Box BAD: A man-harem of immortal men (Let’s make them Greek Reapers with skeleton hands and skeleton, um, manly bits! That only come to life when the heroine touches the skeletal peen!) in search of their soulmates (virgin widows who suffer from vagina dentata!) and fighting over (does it even matter at this point?)

 Inside the box. Insiiiiiide. Box is your friend. Don't punch holes in the box.

So, plotting. Some people ‘pants’ their way through a novel, without an outline except what’s running through their heads. Some people religiously outline before starting a book. There’s really no wrong way to write a novel, but I know that a lot of people will tell you that if you are a pantser, you’d better learn how to plot once you get contracted! Or else! And I think I’ve even said that before myself.

But here’s the thing. It’s not like if you’re a pantser, you turn in this random mess of garbage to your editor. You don’t claim that 25 independent chapters are a book, and weird shit happens on page 3 and then we switch narrators on page 300. Or maybe we do. Anyhow. I’m a pantser. I shamelessly admit this. I don’t like to know where a novel is going until we’ve shaken hands and possibly gone out on a first date. This is about page 50 or so.

This post gets really, really long right about here (fair warning).

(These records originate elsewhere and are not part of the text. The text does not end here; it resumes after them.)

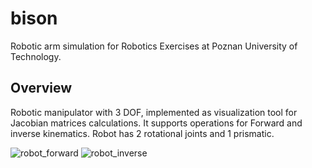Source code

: # bison
Robotic arm simulation for Robotics Exercises at Poznan University of Technology.

## Overview
Robotic manipulator with 3 DOF, implemented as visualization tool for Jacobian matrices calculations.
It supports operations for Forward and inverse kinematics. Robot has 2 rotational joints and 1 prismatic.

![robot_forward](https://github.com/filesmuggler/bison/blob/master/robot_forward.png?raw=true)
![robot_inverse](https://github.com/filesmuggler/bison/blob/master/robot_inverse.png?raw=true)

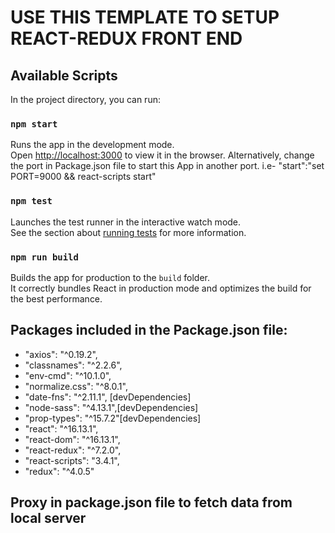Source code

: # USE THIS TEMPLATE TO SETUP REACT-REDUX FRONT END

## Available Scripts

In the project directory, you can run:

### `npm start`

Runs the app in the development mode.<br />
Open [http://localhost:3000](http://localhost:3000) to view it in the browser.
Alternatively, change the port in Package.json file to start this App in another port. i.e- "start":"set PORT=9000 && react-scripts start"

### `npm test`

Launches the test runner in the interactive watch mode.<br />
See the section about [running tests](https://facebook.github.io/create-react-app/docs/running-tests) for more information.

### `npm run build`

Builds the app for production to the `build` folder.<br />
It correctly bundles React in production mode and optimizes the build for the best performance.

## Packages included in the Package.json file:
- "axios": "^0.19.2",
- "classnames": "^2.2.6",
- "env-cmd": "^10.1.0",
- "normalize.css": "^8.0.1",
- "date-fns": "^2.11.1", [devDependencies]
- "node-sass": "^4.13.1",[devDependencies]
- "prop-types": "^15.7.2"[devDependencies]
- "react": "^16.13.1",
- "react-dom": "^16.13.1",
- "react-redux": "^7.2.0",
- "react-scripts": "3.4.1",
- "redux": "^4.0.5"

## Proxy in package.json file to fetch data from local server 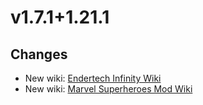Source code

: # v1.7.1+1.21.1

## Changes

- New wiki: [Endertech Infinity Wiki](https://endertechinfinity.wiki.gg/)
- New wiki: [Marvel Superheroes Mod Wiki](https://marvelsuperheroesmod.wiki.gg/)
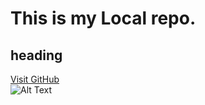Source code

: # This is my Local repo.
## heading
[Visit GitHub](https://github.com)  
![Alt Text](https://via.placeholder.com/150)  


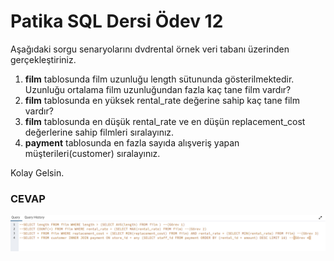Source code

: # Patika SQL Dersi Ödev 12

Aşağıdaki sorgu senaryolarını dvdrental örnek veri tabanı üzerinden gerçekleştiriniz.

1. **film** tablosunda film uzunluğu length sütununda gösterilmektedir. Uzunluğu ortalama film uzunluğundan fazla kaç tane film vardır?
2. **film** tablosunda en yüksek rental_rate değerine sahip kaç tane film vardır?
3. **film** tablosunda en düşük rental_rate ve en düşün replacement_cost değerlerine sahip filmleri sıralayınız.
3. **payment** tablosunda en fazla sayıda alışveriş yapan müşterileri(customer) sıralayınız.

Kolay Gelsin.
### CEVAP
![Cevap](/Odev_12/Odev12.png "Ödev 12")
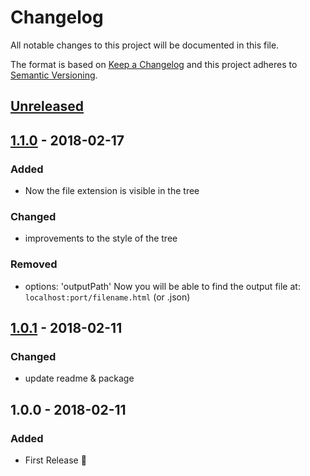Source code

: # Changelog
All notable changes to this project will be documented in this file.

The format is based on [Keep a Changelog](http://keepachangelog.com/en/1.0.0/)
and this project adheres to [Semantic Versioning](http://semver.org/spec/v2.0.0.html).

## [Unreleased]

## [1.1.0] - 2018-02-17
### Added
- Now the file extension is visible in the tree

### Changed
- improvements to the style of the tree

### Removed
- options: 'outputPath'
Now you will be able to find the output file at:
`localhost:port/filename.html` (or .json)


## [1.0.1] - 2018-02-11
### Changed
- update readme & package


## 1.0.0 - 2018-02-11
### Added
- First Release 🚀

[Unreleased]: https://github.com/king-prawns/webpack-tree-dependency/compare/v1.1.0...HEAD
[1.0.1]: https://github.com/king-prawns/webpack-tree-dependency/compare/v1.0.1...v1.1.0
[1.1.0]: https://github.com/king-prawns/webpack-tree-dependency/compare/v1.0.0...v1.0.1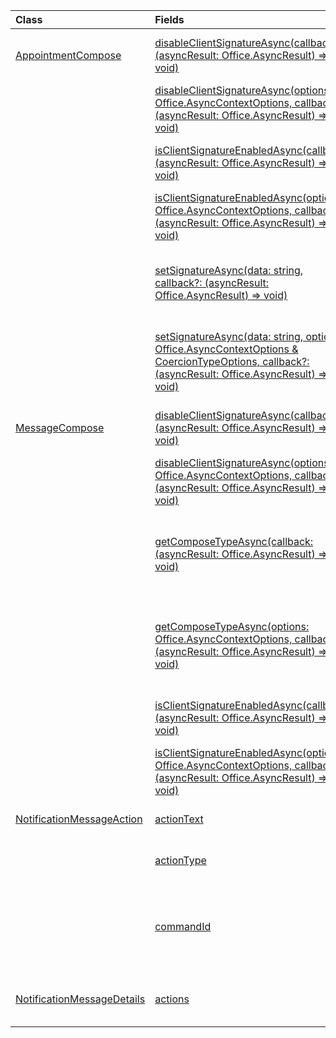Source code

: | Class | Fields | Description |
|:---|:---|:---|
|[AppointmentCompose](/javascript/api/outlook/outlook.appointmentcompose)|[disableClientSignatureAsync(callback?: (asyncResult: Office.AsyncResult<void>) => void)](/javascript/api/outlook/outlook.appointmentcompose#disableclientsignatureasync-callback--asyncresult-)|Disables the Outlook client signature.|
||[disableClientSignatureAsync(options: Office.AsyncContextOptions, callback?: (asyncResult: Office.AsyncResult<void>) => void)](/javascript/api/outlook/outlook.appointmentcompose#disableclientsignatureasync-options--callback--asyncresult-)|Disables the Outlook client signature.|
||[isClientSignatureEnabledAsync(callback: (asyncResult: Office.AsyncResult<boolean>) => void)](/javascript/api/outlook/outlook.appointmentcompose#isclientsignatureenabledasync-callback--asyncresult-)|Gets if the client signature is enabled.|
||[isClientSignatureEnabledAsync(options: Office.AsyncContextOptions, callback: (asyncResult: Office.AsyncResult<boolean>) => void)](/javascript/api/outlook/outlook.appointmentcompose#isclientsignatureenabledasync-options--callback--asyncresult-)|Gets if the client signature is enabled.|
||[setSignatureAsync(data: string, callback?: (asyncResult: Office.AsyncResult<void>) => void)](/javascript/api/outlook/outlook.appointmentcompose#setsignatureasync-data--callback--asyncresult-)|Adds or replaces the signature of the item body.|
||[setSignatureAsync(data: string, options: Office.AsyncContextOptions & CoercionTypeOptions, callback?: (asyncResult: Office.AsyncResult<void>) => void)](/javascript/api/outlook/outlook.appointmentcompose#setsignatureasync-data--options--callback--asyncresult-)|Adds or replaces the signature of the item body.|
|[MessageCompose](/javascript/api/outlook/outlook.messagecompose)|[disableClientSignatureAsync(callback?: (asyncResult: Office.AsyncResult<void>) => void)](/javascript/api/outlook/outlook.messagecompose#disableclientsignatureasync-callback--asyncresult-)|Disables the Outlook client signature.|
||[disableClientSignatureAsync(options: Office.AsyncContextOptions, callback?: (asyncResult: Office.AsyncResult<void>) => void)](/javascript/api/outlook/outlook.messagecompose#disableclientsignatureasync-options--callback--asyncresult-)|Disables the Outlook client signature.|
||[getComposeTypeAsync(callback: (asyncResult: Office.AsyncResult<any>) => void)](/javascript/api/outlook/outlook.messagecompose#getcomposetypeasync-callback--asyncresult-)|Specifies the type of message compose and its coercion type.|
||[getComposeTypeAsync(options: Office.AsyncContextOptions, callback: (asyncResult: Office.AsyncResult<any>) => void)](/javascript/api/outlook/outlook.messagecompose#getcomposetypeasync-options--callback--asyncresult-)|Specifies the type of message compose and its coercion type.|
||[isClientSignatureEnabledAsync(callback: (asyncResult: Office.AsyncResult<boolean>) => void)](/javascript/api/outlook/outlook.messagecompose#isclientsignatureenabledasync-callback--asyncresult-)|Gets if the client signature is enabled.|
||[isClientSignatureEnabledAsync(options: Office.AsyncContextOptions, callback: (asyncResult: Office.AsyncResult<boolean>) => void)](/javascript/api/outlook/outlook.messagecompose#isclientsignatureenabledasync-options--callback--asyncresult-)|Gets if the client signature is enabled.|
|[NotificationMessageAction](/javascript/api/outlook/outlook.notificationmessageaction)|[actionText](/javascript/api/outlook/outlook.notificationmessageaction#actiontext)|The text of the action link.|
||[actionType](/javascript/api/outlook/outlook.notificationmessageaction#actiontype)|The type of action to be performed.|
||[commandId](/javascript/api/outlook/outlook.notificationmessageaction#commandid)|The button defined in the manifest based on the item type.|
|[NotificationMessageDetails](/javascript/api/outlook/outlook.notificationmessagedetails)|[actions](/javascript/api/outlook/outlook.notificationmessagedetails#actions)|Specifies actions for the message.|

I digress – I did want to share plotting out book 2 for my succubus series. When we had editor interest, my agent said “Can you come up with a concept for book 2?” So I sent her back a paragraph blurb about what I thought book 2 would be about. My agent wanted more info, so I actually came up with an extended ‘back blurb’ pitch. I phrased it like the back of a book, got into a little more detail about who would be doing what, and included some plot points that were key and a few funny scenes I was interested in writing. The whole thing was about a page. Not an outline by any stretch of the imagination.

Still, it was all I had when we sold the two book deal and got the go ahead to write it. I wrote the entire novel in about a month and a half, did an edit pass, and returned it to my editor. Because my book got rescheduled, it took a while for me to get edits because I got bumped.

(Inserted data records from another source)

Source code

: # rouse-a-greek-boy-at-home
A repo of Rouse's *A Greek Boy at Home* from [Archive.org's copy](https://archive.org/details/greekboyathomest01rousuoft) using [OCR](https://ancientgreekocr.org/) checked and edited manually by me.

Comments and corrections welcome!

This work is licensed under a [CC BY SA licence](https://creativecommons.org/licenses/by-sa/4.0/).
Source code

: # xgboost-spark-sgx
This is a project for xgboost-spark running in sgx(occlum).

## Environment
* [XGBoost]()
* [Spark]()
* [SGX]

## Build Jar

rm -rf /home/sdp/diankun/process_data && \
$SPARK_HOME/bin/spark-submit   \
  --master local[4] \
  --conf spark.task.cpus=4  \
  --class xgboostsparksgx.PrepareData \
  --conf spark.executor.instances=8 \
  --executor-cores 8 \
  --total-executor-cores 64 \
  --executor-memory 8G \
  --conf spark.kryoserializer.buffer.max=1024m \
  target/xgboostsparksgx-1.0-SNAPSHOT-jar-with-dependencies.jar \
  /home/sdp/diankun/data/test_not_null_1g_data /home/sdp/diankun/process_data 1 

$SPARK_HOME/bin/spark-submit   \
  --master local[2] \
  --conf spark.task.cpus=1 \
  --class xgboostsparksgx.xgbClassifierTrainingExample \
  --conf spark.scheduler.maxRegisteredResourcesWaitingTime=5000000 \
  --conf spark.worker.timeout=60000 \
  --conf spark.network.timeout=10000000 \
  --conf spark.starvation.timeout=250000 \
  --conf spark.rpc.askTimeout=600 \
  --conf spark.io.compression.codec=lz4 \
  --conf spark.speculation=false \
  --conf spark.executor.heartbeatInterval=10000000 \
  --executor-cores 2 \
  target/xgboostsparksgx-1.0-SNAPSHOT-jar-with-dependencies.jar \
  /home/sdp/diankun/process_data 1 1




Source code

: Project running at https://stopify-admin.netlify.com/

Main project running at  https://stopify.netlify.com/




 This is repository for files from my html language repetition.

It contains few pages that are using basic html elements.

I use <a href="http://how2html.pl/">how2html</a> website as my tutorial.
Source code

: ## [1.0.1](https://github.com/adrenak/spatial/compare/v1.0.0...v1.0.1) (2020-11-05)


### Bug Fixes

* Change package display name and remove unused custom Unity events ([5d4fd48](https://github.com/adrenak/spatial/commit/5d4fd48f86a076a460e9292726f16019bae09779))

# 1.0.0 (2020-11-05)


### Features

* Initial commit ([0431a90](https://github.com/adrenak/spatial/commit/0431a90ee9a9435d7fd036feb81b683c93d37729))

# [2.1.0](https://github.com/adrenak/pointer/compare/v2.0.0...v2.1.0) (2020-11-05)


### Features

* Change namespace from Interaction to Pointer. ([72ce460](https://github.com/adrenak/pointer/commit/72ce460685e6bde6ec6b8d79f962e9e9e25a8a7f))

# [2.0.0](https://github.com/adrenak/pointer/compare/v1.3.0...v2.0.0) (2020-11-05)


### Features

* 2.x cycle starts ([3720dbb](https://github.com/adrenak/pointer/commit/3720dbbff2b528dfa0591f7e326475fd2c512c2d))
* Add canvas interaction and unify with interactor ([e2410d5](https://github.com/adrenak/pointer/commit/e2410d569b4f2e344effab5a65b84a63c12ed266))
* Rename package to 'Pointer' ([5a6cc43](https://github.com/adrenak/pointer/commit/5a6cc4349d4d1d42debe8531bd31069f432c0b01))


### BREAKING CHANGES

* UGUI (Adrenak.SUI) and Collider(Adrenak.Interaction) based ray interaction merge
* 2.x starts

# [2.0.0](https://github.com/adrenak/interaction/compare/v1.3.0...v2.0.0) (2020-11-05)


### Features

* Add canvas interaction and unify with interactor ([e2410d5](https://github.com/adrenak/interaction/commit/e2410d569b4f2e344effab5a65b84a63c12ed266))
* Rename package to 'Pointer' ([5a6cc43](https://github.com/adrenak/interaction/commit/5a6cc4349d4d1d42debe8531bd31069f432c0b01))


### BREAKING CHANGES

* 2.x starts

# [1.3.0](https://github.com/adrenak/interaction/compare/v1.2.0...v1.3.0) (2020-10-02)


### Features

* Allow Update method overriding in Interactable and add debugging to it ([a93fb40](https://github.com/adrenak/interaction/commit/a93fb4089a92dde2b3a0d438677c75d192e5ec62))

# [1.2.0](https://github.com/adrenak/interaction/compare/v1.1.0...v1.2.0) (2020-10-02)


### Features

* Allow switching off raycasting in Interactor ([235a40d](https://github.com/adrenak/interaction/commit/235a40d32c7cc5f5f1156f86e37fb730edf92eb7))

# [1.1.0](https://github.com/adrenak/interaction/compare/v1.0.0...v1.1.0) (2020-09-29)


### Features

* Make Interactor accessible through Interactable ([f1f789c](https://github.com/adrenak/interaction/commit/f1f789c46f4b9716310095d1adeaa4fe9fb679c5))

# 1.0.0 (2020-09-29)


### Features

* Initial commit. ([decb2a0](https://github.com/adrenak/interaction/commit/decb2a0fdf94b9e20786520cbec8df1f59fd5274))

But! The day of glorious edits came, and my editor had only small tweaks. Things like, “You’re not showing us why this character is likeable” or “I like this plot! Can we see more of it?” and just general clean-up. So I read through the book again (and it had been a while since I’d even thought about this book) to see what I thought of it as a reader.

And wow. What a surprise. I’d dropped entire story threads and characters back and forth in the book, and so when they popped up again on the back end, *I* was surprised. I’m the author!

This is not good.

About this time, Caitlin Kittredge posted her plot board for The Witch’s Alphabet . This looked inspiring to me, and organized! So I created one of my own, which you can see here.

Wall of Notes - Before

Wall of Notes - Before

Let me explain what you’re looking at. I broke the book up into chapters. For each chapter, there’s a white notecard and my main character’s interal conflict and external conflict. Mind you, since I’m a pantser, I had no idea what these conflicts were until I finished the book. So they needed tweaking as well.

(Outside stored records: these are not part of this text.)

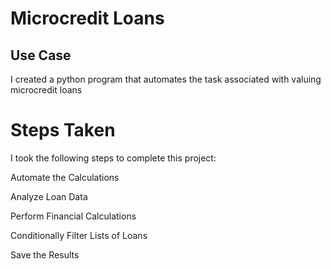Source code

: # Microcredit Loans
## Use Case
I created a python program that automates the task associated with valuing microcredit loans

# Steps Taken
I took the following steps to complete this project:

Automate the Calculations

Analyze Loan Data

Perform Financial Calculations

Conditionally Filter Lists of Loans

Save the Results
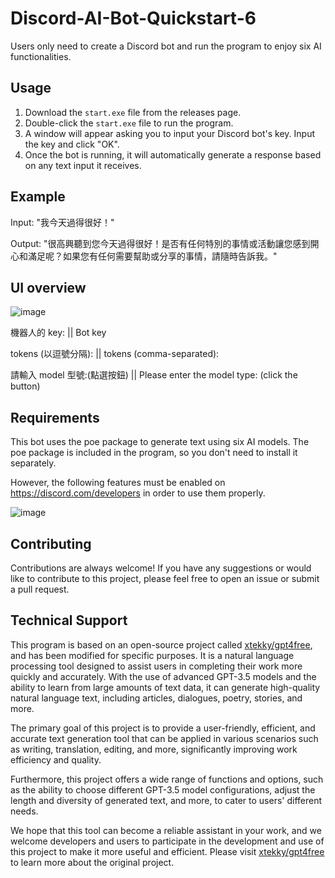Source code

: # Discord-AI-Bot-Quickstart-6
Users only need to create a Discord bot and run the program to enjoy six AI functionalities.
## Usage

1. Download the `start.exe` file from the releases page.
2. Double-click the `start.exe` file to run the program.
3. A window will appear asking you to input your Discord bot's key. Input the key and click "OK".
4. Once the bot is running, it will automatically generate a response based on any text input it receives.

## Example

Input: "我今天過得很好！"

Output: "很高興聽到您今天過得很好！是否有任何特別的事情或活動讓您感到開心和滿足呢？如果您有任何需要幫助或分享的事情，請隨時告訴我。"

## UI overview
![image](https://github.com/zanooybg23/fast_discord_gpt3/assets/136266449/027e4b07-9939-47ed-aedd-077ddd994644)

機器人的 key: || Bot key

tokens (以逗號分隔): || tokens (comma-separated):

請輸入 model 型號:(點選按鈕) || Please enter the model type: (click the button)


## Requirements

This bot uses the poe package to generate text using six AI models. The poe package is included in the program, so you don't need to install it separately.

However, the following features must be enabled on https://discord.com/developers in order to use them properly.

![image](https://github.com/zanooybg23/discord_gpt3/assets/136266449/7977a4dd-7933-4daf-9729-955332d25195)


## Contributing

Contributions are always welcome! If you have any suggestions or would like to contribute to this project, please feel free to open an issue or submit a pull request.



## Technical Support

This program is based on an open-source project called [xtekky/gpt4free][1], and has been modified for specific purposes. It is a natural language processing tool designed to assist users in completing their work more quickly and accurately. With the use of advanced GPT-3.5 models and the ability to learn from large amounts of text data, it can generate high-quality natural language text, including articles, dialogues, poetry, stories, and more.

The primary goal of this project is to provide a user-friendly, efficient, and accurate text generation tool that can be applied in various scenarios such as writing, translation, editing, and more, significantly improving work efficiency and quality.

Furthermore, this project offers a wide range of functions and options, such as the ability to choose different GPT-3.5 model configurations, adjust the length and diversity of generated text, and more, to cater to users' different needs.

We hope that this tool can become a reliable assistant in your work, and we welcome developers and users to participate in the development and use of this project to make it more useful and efficient. Please visit [xtekky/gpt4free][1] to learn more about the original project.

[1]: https://github.com/xtekky/gpt4free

At any rate, the white notecards are for the main character (Jackie). Since it’s 1st person POV, every chapter is in her POV so I don’t have to worry about her not being in the chapter. Each other color post-it is for someone else that interacts with her in the storyline, and each has their own motivation and subplot. One color post-it is actually for Jackie’s ‘growth’ arc. I wanted to make sure I built that across the story as well. This may look like a bunch of garbage, but if you pick apart the colors (like, say, pink), you’ll notice that there’s long spans of book where the character and their plotline doesn’t show up.

To me, this is bad. That means this character/plot isn’t even on the radar.

So I added notes to myself on how it should look when I’m done. I filled in notecards for the ‘missing’ plot holes and wrote such helpful things on the post-its like “ADD STUFF HERE STUPID”. Here’s the end board:

Plot Board - After!

Wall of Notes - After!

The colors are much more even, aren’t they?

Too bad these boards didn’t help me. Well, not really.

I mean, I tried really, really hard to be organized. I took my changes from this plot board and wrote them all out on an outline. For Chapter 3, I needed to add more X! Sprinkle in Y! Set up the plot for Z! And I was going to go chapter by chapter. First the page edits (which I always do, cleaning up phrasing and tweaking reactions). And then my editor’s edits! And then my notecards! And then I could finally move on to the next chapter!

And this was freaking overwhelming, y’all, it really was. I was going back over the same chapter over and over and over again without looking at the entire story’s cohesiveness and it was driving me crazy. Took me a week to just do one chapter. Obviously this wasn’t working for me.

So I went back to my old method. I made a list of things I wanted to fix. Things like this:

1) Make X more sympathetic.
2) Give Y a subplot! What’s his/her motivation?
3) Foreshadow Z a lot more!

And I treated each one as a separate draft. For the first draft, I’d work on nothing but #1 on the list, and making X more sympathetic. That was my entire goal. This might take 5 minutes, or it might take 4 days and re-tweaking every page. But that was my goal. Once that was done, I flipped back to the beginning of the manuscript, and started with #2. Rinse and repeat until I hit all bulletpoints. There were about 15 on my list, of various sizes. So this meant I re-read my manuscript over and over again, but it was far easier for me to tackle one aspect of revisions at a time than 20 all at once.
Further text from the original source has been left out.